L'article 5 de la Constitution déclare que : "La République une et indivisible reconnaît et organise les autonomies locales; réalise, dans les services qui
dépendent de l'Etat, une décentralisation administrative plus ample; adapte
les principes et les méthodes de sa législation aux exigences de l'autonomie et
de la décentralisation".
Les fondements organisés du système tracés par la Charte constitutionnelle établissent a) que la République se répartit en Régions,
Provinces et Communes ; b) que les régions sont constituées en organismes autonomes avec leurs propres pouvoirs et fonctions, selon les
principes fixés dans la Charte constitutionnelle ; c) que sont attribuées
à la Sicile, la Sardaigne, la Vallée d'Aoste, le Trentin-Haut-Adige et
Frioul-Vénétie julienne des formes particulières d'autonomie selon
des statuts spéciaux adoptés par des lois constitutionnelles (c'est
pourquoi de telles régions sont dites à statut spécial).
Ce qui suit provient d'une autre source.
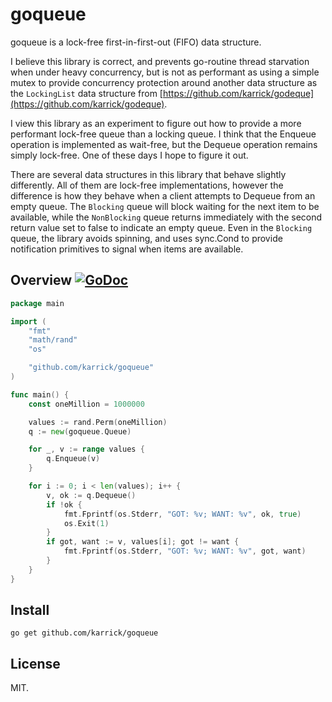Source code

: # goqueue

goqueue is a lock-free first-in-first-out (FIFO) data structure.

I believe this library is correct, and prevents go-routine thread
starvation when under heavy concurrency, but is not as performant as
using a simple mutex to provide concurrency protection around another
data structure as the `LockingList` data structure from
[https://github.com/karrick/godeque](https://github.com/karrick/godeque).

I view this library as an experiment to figure out how to provide a
more performant lock-free queue than a locking queue. I think that the
Enqueue operation is implemented as wait-free, but the Dequeue
operation remains simply lock-free. One of these days I hope to figure
it out.

There are several data structures in this library that behave slightly
differently. All of them are lock-free implementations, however the
difference is how they behave when a client attempts to Dequeue from
an empty queue. The `Blocking` queue will block waiting for the next
item to be available, while the `NonBlocking` queue returns
immediately with the second return value set to false to indicate an
empty queue. Even in the `Blocking` queue, the library avoids
spinning, and uses sync.Cond to provide notification primitives to
signal when items are available.

## Overview [![GoDoc](https://godoc.org/github.com/karrick/goqueue?status.svg)](https://godoc.org/github.com/karrick/goqueue)

```Go
package main

import (
	"fmt"
	"math/rand"
	"os"

	"github.com/karrick/goqueue"
)

func main() {
	const oneMillion = 1000000

	values := rand.Perm(oneMillion)
	q := new(goqueue.Queue)

	for _, v := range values {
		q.Enqueue(v)
	}

	for i := 0; i < len(values); i++ {
		v, ok := q.Dequeue()
		if !ok {
			fmt.Fprintf(os.Stderr, "GOT: %v; WANT: %v", ok, true)
			os.Exit(1)
		}
		if got, want := v, values[i]; got != want {
			fmt.Fprintf(os.Stderr, "GOT: %v; WANT: %v", got, want)
		}
	}
}
```

## Install

```
go get github.com/karrick/goqueue
```

## License

MIT.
L'existence d'une catégorie spécifique de régions à statut spécial
prévue par la Constitution trouve son fondement dans les conditions
particulières de situation économique et sociale de zones déterminées
dans le territoire étatique (Sicile et Sardaigne), mais aussi dans l'opportunité de donner une tutelle spécifique aux minorités ethniques
ou, quoi qu'il en soit, à des régions dont la disposition géographique
est frontalière (Trentin-Haut-Adige, Vallée d'Aoste, Frioul-Vénétie
julienne).
La Constitution établit que le Statut des cinq régions précitées doit
être adopté, pour être garanti, par des lois constitutionnelles et non,
comme cela l'était pour les régions de droit commun, approuvé par
des lois ordinaires du Parlement. Un type particulier de pouvoir législatif est attribué à ces régions, en vertu des particularités préétablies.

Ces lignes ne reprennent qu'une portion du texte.